**WORK REQUEST**
The lines to reproduce from the material below are those from the one containing "The biggest problem" through the one containing "The same colors", both included; write them out exactly and add nothing.

**SOURCE DATA**

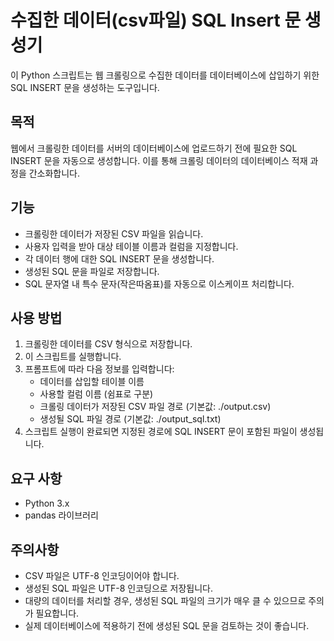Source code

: # 수집한 데이터(csv파일) SQL Insert 문 생성기

이 Python 스크립트는 웹 크롤링으로 수집한 데이터를 데이터베이스에 삽입하기 위한 SQL INSERT 문을 생성하는 도구입니다.

## 목적

웹에서 크롤링한 데이터를 서버의 데이터베이스에 업로드하기 전에 필요한 SQL INSERT 문을 자동으로 생성합니다. 이를 통해 크롤링 데이터의 데이터베이스 적재 과정을 간소화합니다.

## 기능

- 크롤링한 데이터가 저장된 CSV 파일을 읽습니다.
- 사용자 입력을 받아 대상 테이블 이름과 컬럼을 지정합니다.
- 각 데이터 행에 대한 SQL INSERT 문을 생성합니다.
- 생성된 SQL 문을 파일로 저장합니다.
- SQL 문자열 내 특수 문자(작은따옴표)를 자동으로 이스케이프 처리합니다.

## 사용 방법

1. 크롤링한 데이터를 CSV 형식으로 저장합니다.
2. 이 스크립트를 실행합니다.
3. 프롬프트에 따라 다음 정보를 입력합니다:
   - 데이터를 삽입할 테이블 이름
   - 사용할 컬럼 이름 (쉼표로 구분)
   - 크롤링 데이터가 저장된 CSV 파일 경로 (기본값: ./output.csv)
   - 생성될 SQL 파일 경로 (기본값: ./output_sql.txt)
4. 스크립트 실행이 완료되면 지정된 경로에 SQL INSERT 문이 포함된 파일이 생성됩니다.

## 요구 사항

- Python 3.x
- pandas 라이브러리

## 주의사항

- CSV 파일은 UTF-8 인코딩이어야 합니다.
- 생성된 SQL 파일은 UTF-8 인코딩으로 저장됩니다.
- 대량의 데이터를 처리할 경우, 생성된 SQL 파일의 크기가 매우 클 수 있으므로 주의가 필요합니다.
- 실제 데이터베이스에 적용하기 전에 생성된 SQL 문을 검토하는 것이 좋습니다.
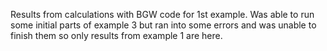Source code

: Results from calculations with BGW code for 1st example. Was able to run some initial parts of example 3 but ran into some errors and was unable to finish them so only results from example 1 are here.
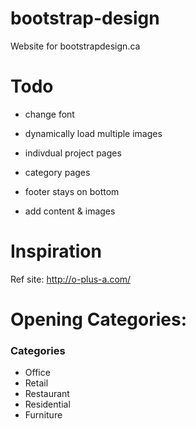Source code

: # bootstrap-design
Website for bootstrapdesign.ca 

# Todo
- change font

- dynamically load multiple images
- indivdual project pages
- category pages
- footer stays on bottom

- add content & images


# Inspiration
Ref site: http://o-plus-a.com/


# Opening Categories:

### Categories
* Office
* Retail
* Restaurant
* Residential
* Furniture
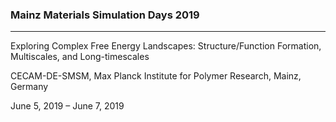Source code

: ### Mainz Materials Simulation Days 2019
----------------------------------------
Exploring Complex Free Energy Landscapes: Structure/Function Formation, 
Multiscales, and Long-timescales

CECAM-DE-SMSM, Max Planck Institute for Polymer Research, Mainz, Germany

June 5, 2019 – June 7, 2019

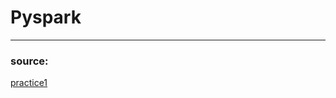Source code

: # Pyspark
---
### source:<br>
[practice1](https://hackmd.io/Ob_0qtVnSBWSuaeD1UUOCA?view&fbclid=IwAR3ip-Kpcuzr1nLQ4dQXCZ8gVRxu9AZc_khwxLdRCXL6C6Vhgvk3Wzl_B_g#%E6%B8%AC%E8%A9%A6%E8%B3%87%E6%96%99testtxt%EF%BC%9A)
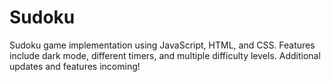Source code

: # Sudoku
Sudoku game implementation using JavaScript, HTML, and CSS. Features include dark mode, different timers, and multiple difficulty levels. Additional updates and features incoming!
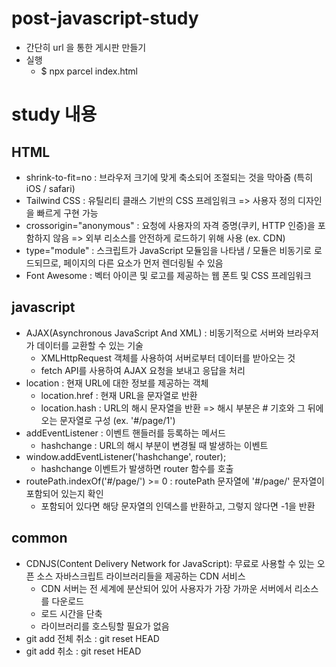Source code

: # post-javascript-study
* 간단히 url 을 통한 게시판 만들기
* 실행
  * $ npx parcel index.html

# study 내용
## HTML 
* shrink-to-fit=no : 브라우저 크기에 맞게 축소되어 조절되는 것을 막아줌 (특히 iOS / safari)
* Tailwind CSS : 유틸리티 클래스 기반의 CSS 프레임워크 => 사용자 정의 디자인을 빠르게 구현 가능
* crossorigin="anonymous" : 요청에 사용자의 자격 증명(쿠키, HTTP 인증)을 포함하지 않음 => 외부 리소스를 안전하게 로드하기 위해 사용 (ex. CDN)
* type="module" : 스크립트가 JavaScript 모듈임을 나타냄 / 모듈은 비동기로 로드되므로, 페이지의 다른 요소가 먼저 렌더링될 수 있음
* Font Awesome : 벡터 아이콘 및 로고를 제공하는 웹 폰트 및 CSS 프레임워크

## javascript
* AJAX(Asynchronous JavaScript And XML) : 비동기적으로 서버와 브라우저가 데이터를 교환할 수 있는 기술
  * XMLHttpRequest 객체를 사용하여 서버로부터 데이터를 받아오는 것
  * fetch API를 사용하여 AJAX 요청을 보내고 응답을 처리
* location : 현재 URL에 대한 정보를 제공하는 객체
  * location.href : 현재 URL을 문자열로 반환
  * location.hash : URL의 해시 문자열을 반환 => 해시 부분은 # 기호와 그 뒤에 오는 문자열로 구성 (ex. '#/page/1')
* addEventListener : 이벤트 핸들러를 등록하는 메서드 
  * hashchange : URL의 해시 부분이 변경될 때 발생하는 이벤트
* window.addEventListener('hashchange', router);
  * hashchange 이벤트가 발생하면 router 함수를 호출
* routePath.indexOf('#/page/') >= 0 : routePath 문자열에 '#/page/' 문자열이 포함되어 있는지 확인 
  * 포함되어 있다면 해당 문자열의 인덱스를 반환하고, 그렇지 않다면 -1을 반환

## common
* CDNJS(Content Delivery Network for JavaScript): 무료로 사용할 수 있는 오픈 소스 자바스크립트 라이브러리들을 제공하는 CDN 서비스 
  * CDN 서버는 전 세계에 분산되어 있어 사용자가 가장 가까운 서버에서 리소스를 다운로드
  * 로드 시간을 단축
  * 라이브러리를 호스팅할 필요가 없음
* git add 전체 취소 : git reset HEAD
* git add 취소 : git reset HEAD <file>
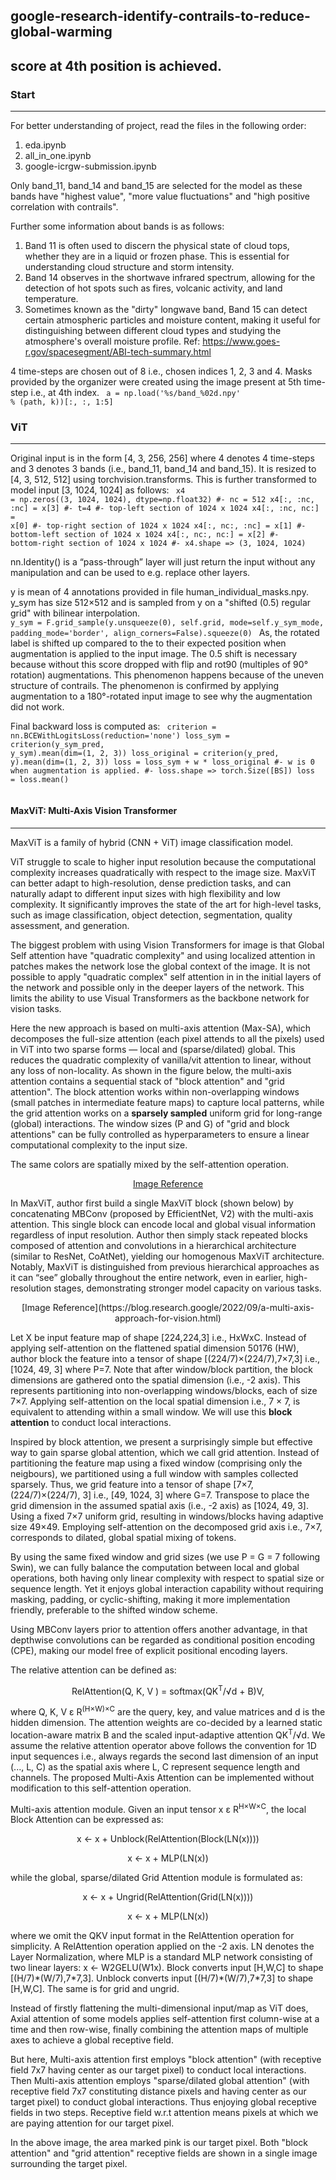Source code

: ## google-research-identify-contrails-to-reduce-global-warming
## score at 4th position is achieved.


### Start 
-----
For better understanding of project, read the files in the following order:
1. eda.ipynb 
2. all_in_one.ipynb
3. google-icrgw-submission.ipynb

Only band_11, band_14 and band_15 are selected for the model as these bands have "highest value", "more value fluctuations" and "high positive correlation with contrails".

Further some information about bands is as follows:
1. Band 11 is often used to discern the physical state of cloud tops, whether they are in a liquid or frozen phase. This is essential for understanding cloud structure and storm intensity.
2. Band 14 observes in the shortwave infrared spectrum, allowing for the detection of hot spots such as fires, volcanic activity, and land temperature.
3. Sometimes known as the "dirty" longwave band, Band 15 can detect certain atmospheric particles and moisture content, making it useful for distinguishing between different cloud types and studying the atmosphere's overall moisture profile.
Ref: https://www.goes-r.gov/spacesegment/ABI-tech-summary.html

4 time-steps are chosen out of 8 i.e., chosen indices 1, 2, 3 and 4. Masks provided by the organizer were created using the image present at 5th time-step i.e., at 4th index.
<code>
a = np.load('%s/band_%02d.npy' % (path, k))[:, :, 1:5]
</code>

### ViT 
-----
Original input is in the form [4, 3, 256, 256] where 4 denotes 4 time-steps and 3 denotes 3 bands (i.e., band_11, band_14 and band_15). It is resized to [4, 3, 512, 512] using torchvision.transforms. This is further transformed to model input [3, 1024, 1024] as follows:
<code>
x4 = np.zeros((3, 1024, 1024), dtype=np.float32)
#- nc = 512
x4[:, :nc, :nc] = x[3]  #- t=4  #- top-left section of 1024 x 1024 
x4[:, :nc, nc:] = x[0]  #- top-right section of 1024 x 1024 
x4[:, nc:, :nc] = x[1]  #- bottom-left section of 1024 x 1024 
x4[:, nc:, nc:] = x[2]  #- bottom-right section of 1024 x 1024
#- x4.shape => (3, 1024, 1024)
</code>

nn.Identity() is a “pass-through” layer will just return the input without any manipulation and can be used to e.g. replace other layers.

y is mean of 4 annotations provided in file human_individual_masks.npy. y_sym has size 512×512 and is sampled from y on a "shifted (0.5) regular grid" with bilinear interpolation.
<code>
y_sym = F.grid_sample(y.unsqueeze(0), self.grid, mode=self.y_sym_mode, padding_mode='border', align_corners=False).squeeze(0)
</code>
As, the rotated label is shifted up compared to the to their expected position when augmentation is applied to the input image. The 0.5 shift is necessary because without this score dropped with flip and rot90 (multiples of 90° rotation) augmentations. This phenomenon happens because of the uneven structure of contrails. The phenomenon is confirmed by applying augmentation to a 180°-rotated input image to see why the augmentation did not work.

Final backward loss is computed as:
<code>
criterion = nn.BCEWithLogitsLoss(reduction='none')
loss_sym = criterion(y_sym_pred, y_sym).mean(dim=(1, 2, 3))
loss_original = criterion(y_pred, y).mean(dim=(1, 2, 3))
loss = loss_sym + w * loss_original #- w is 0 when augmentation is applied.
#- loss.shape => torch.Size([BS])
loss = loss.mean()  
</code>

#### MaxViT: Multi-Axis Vision Transformer
-----
MaxViT is a family of hybrid (CNN + ViT) image classification model.

ViT struggle to scale to higher input resolution because the computational complexity increases quadratically with respect to the image size. MaxViT can better adapt to high-resolution, dense prediction tasks, and can naturally adapt to different input sizes with high flexibility and low complexity. It significantly improves the state of the art for high-level tasks, such as image classification, object detection, segmentation, quality assessment, and generation.

The biggest problem with using Vision Transformers for image is that Global Self attention have "quadratic complexity" and using localized attention in patches makes the network lose the global context of the image. It is not possible to apply "quadratic complex" self attention in in the initial layers of the network and possible only in the deeper layers of the network. This limits the ability to use Visual Transformers as the backbone network for vision tasks.

Here the new approach is based on multi-axis attention (Max-SA), which decomposes the full-size attention (each pixel attends to all the pixels) used in ViT into two sparse forms — local and (sparse/dilated) global. This reduces the quadratic complexity of vanilla/vit attention to linear, without any loss of non-locality. As shown in the figure below, the multi-axis attention contains a sequential stack of "block attention" and "grid attention". The block attention works within non-overlapping windows (small patches in intermediate feature maps) to capture local patterns, while the grid attention works on a <b>sparsely sampled</b> uniform grid for long-range (global) interactions. The window sizes (P and G) of "grid and block attentions" can be fully controlled as hyperparameters to ensure a linear computational complexity to the input size.

The same colors are spatially mixed by the self-attention operation.<p style="text-align: center;">[Image Reference](https://blog.research.google/2022/09/a-multi-axis-approach-for-vision.html)</p>

In MaxViT, author first build a single MaxViT block (shown below) by concatenating MBConv (proposed by EfficientNet, V2) with the multi-axis attention. This single block can encode local and global visual information regardless of input resolution. Author then simply stack repeated blocks composed of attention and convolutions in a hierarchical architecture (similar to ResNet, CoAtNet), yielding our homogenous MaxViT architecture. Notably, MaxViT is distinguished from previous hierarchical approaches as it can “see” globally throughout the entire network, even in earlier, high-resolution stages, demonstrating stronger model capacity on various tasks.

<p style="text-align: center;">[Image Reference](https://blog.research.google/2022/09/a-multi-axis-approach-for-vision.html)</p>

Let X be input feature map of shape [224,224,3] i.e., HxWxC. Instead of applying self-attention on the flattened spatial dimension 50176 (HW), author block the feature into a tensor of shape [(224/7)×(224/7),7×7,3] i.e., [1024, 49, 3] where P=7. ​Note that after window/block partition, the block dimensions are gathered onto the spatial dimension (i.e., -2 axis). This represents partitioning into non-overlapping windows​/blocks, each of size 7×7. Applying self-attention on the local spatial dimension i.e., 7 × 7, is equivalent to attending within a small window. We will use this <b>block attention</b> to conduct local interactions. 

Inspired by block attention, we present a surprisingly simple but effective way to gain sparse global attention, which we call grid attention. Instead of partitioning the feature map using a fixed window (comprising only the neigbours), we partitioned using a full window with samples collected sparsely. Thus, we grid feature into a tensor of shape [7×7, (224/7)×(224/7), 3] i.e., [49, 1024, 3] where G=7. Transpose to place the grid dimension in the assumed spatial axis (i.e., -2 axis) as [1024, 49, 3]. Using a fixed 7×7 uniform grid, resulting in windows/blocks having adaptive size 49×49.  Employing self-attention on the decomposed grid axis i.e., 7×7, corresponds to dilated, global spatial mixing of tokens. 

By using the same fixed window and grid sizes (we use P = G = 7 following Swin), we can fully balance the computation between local and global operations, both having only linear complexity with respect to spatial size or sequence length. Yet it enjoys global interaction capability without requiring masking, padding, or cyclic-shifting, making it more implementation friendly, preferable to the shifted window scheme.

Using MBConv layers prior to attention offers another advantage, in that depthwise convolutions can be regarded as conditional position encoding (CPE), making our model free of explicit positional encoding layers.

The relative attention can be defined as:
<p style="text-align: center;">RelAttention(Q, K, V ) = softmax(QK<sup>T</sup>/√d + B)V,</p>
where Q, K, V ε R<sup>(H×W)×C</sup> are the query, key, and value matrices and d is the hidden dimension. The attention weights are co-decided by a learned static location-aware matrix B and the scaled input-adaptive attention QK<sup>T</sup>/√d. We assume the relative attention operator above follows the convention for 1D input sequences i.e., always regards the second last dimension of an input (..., L, C) as the spatial axis where L, C represent sequence length and channels. The proposed Multi-Axis Attention can be implemented without modification to this self-attention operation. 

Multi-axis attention module. Given an input tensor x ε R<sup>H×W×C</sup>, the local Block Attention can be expressed as:
<p style="text-align: center;">x ← x + Unblock(RelAttention(Block(LN(x))))</p>
<p style="text-align: center;">x ← x + MLP(LN(x)) </p>
while the global, sparse/dilated Grid Attention module is formulated as:
<p style="text-align: center;">x ← x + Ungrid(RelAttention(Grid(LN(x))))</p>
<p style="text-align: center;">x ← x + MLP(LN(x)) </p>
where we omit the QKV input format in the RelAttention operation for simplicity. A RelAttention operation applied on the -2 axis. LN denotes the Layer Normalization, where MLP is a standard MLP network consisting of two linear layers: x ← W2GELU(W1x). Block converts input [H,W,C] to shape [(H/7)*(W/7),7*7,3]. Unblock converts input [(H/7)*(W/7),7*7,3] to shape [H,W,C]. The same is for grid and ungrid.

Instead of firstly flattening the multi-dimensional input/map as ViT does, Axial attention of some models applies self-attention first column-wise at a time and then row-wise, finally combining the attention maps of multiple axes to achieve a global receptive field.

But here, Multi-axis attention first employs "block attention" (with receptive field 7x7 having center as our target pixel) to conduct local interactions. Then Multi-axis attention employs "sparse/dilated global attention" (with receptive field 7x7 constituting distance pixels and having center as our target pixel) to conduct global interactions. Thus enjoying global receptive fields in two steps. Receptive field w.r.t attention means pixels at which we are paying attention for our target pixel.

​In the above image, the area marked pink is our target pixel. Both "block attention" and "grid attention" receptive fields are shown in a single image surrounding the target pixel.
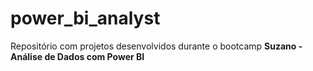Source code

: # power_bi_analyst

Repositório com projetos desenvolvidos durante o bootcamp **Suzano - Análise de Dados com Power BI**
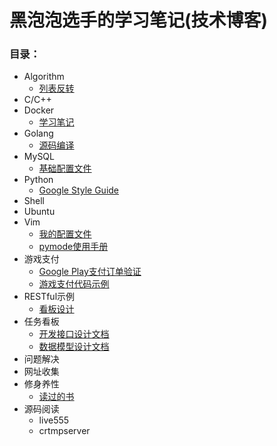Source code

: # 黑泡泡选手的学习笔记(技术博客)

### 目录：
* Algorithm
    * [列表反转](https://github.com/djwackey/notes/blob/master/algorithm/list_reverse.py)
* C/C++
* Docker
    * [学习笔记](https://github.com/djwackey/notes/blob/master/docker/note.md)
* Golang
    * [源码编译](https://github.com/djwackey/notes/blob/master/golang/golang.md)
* MySQL
    * [基础配置文件](https://github.com/djwackey/notes/blob/master/mysql/my.cnf)
* Python
    * [Google Style Guide](https://github.com/google/styleguide/blob/gh-pages/pyguide.md)
* Shell
* Ubuntu
* Vim
    * [我的配置文件](https://github.com/djwackey/notes/blob/master/vim/vimrc)
    * [pymode使用手册](https://github.com/djwackey/notes/blob/master/vim/plugins/pymode.md)
* 游戏支付
    * [Google Play支付订单验证](https://github.com/djwackey/notes/blob/master/gamepay/GooglePlayInappBilling.md)
    * [游戏支付代码示例](https://github.com/djwackey/gamepay)
* RESTful示例
    * [看板设计](https://github.com/djwackey/notes/tree/master/kanban)
* 任务看板
    * [开发接口设计文档](https://github.com/djwackey/notes/blob/master/kanban/API.md)
    * [数据模型设计文档](https://github.com/djwackey/notes/blob/master/kanban/models.md)
* 问题解决
* 网址收集
* 修身养性
    * [读过的书](https://github.com/djwackey/notes/blob/master/books/books.md)
* 源码阅读
    * live555
    * crtmpserver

**WRITTEN SOLUTION**
The biggest problem with using Vision Transformers for image is that Global Self attention have "quadratic complexity" and using localized attention in patches makes the network lose the global context of the image. It is not possible to apply "quadratic complex" self attention in in the initial layers of the network and possible only in the deeper layers of the network. This limits the ability to use Visual Transformers as the backbone network for vision tasks.

Here the new approach is based on multi-axis attention (Max-SA), which decomposes the full-size attention (each pixel attends to all the pixels) used in ViT into two sparse forms — local and (sparse/dilated) global. This reduces the quadratic complexity of vanilla/vit attention to linear, without any loss of non-locality. As shown in the figure below, the multi-axis attention contains a sequential stack of "block attention" and "grid attention". The block attention works within non-overlapping windows (small patches in intermediate feature maps) to capture local patterns, while the grid attention works on a <b>sparsely sampled</b> uniform grid for long-range (global) interactions. The window sizes (P and G) of "grid and block attentions" can be fully controlled as hyperparameters to ensure a linear computational complexity to the input size.

The same colors are spatially mixed by the self-attention operation.<p style="text-align: center;">[Image Reference](https://blog.research.google/2022/09/a-multi-axis-approach-for-vision.html)</p>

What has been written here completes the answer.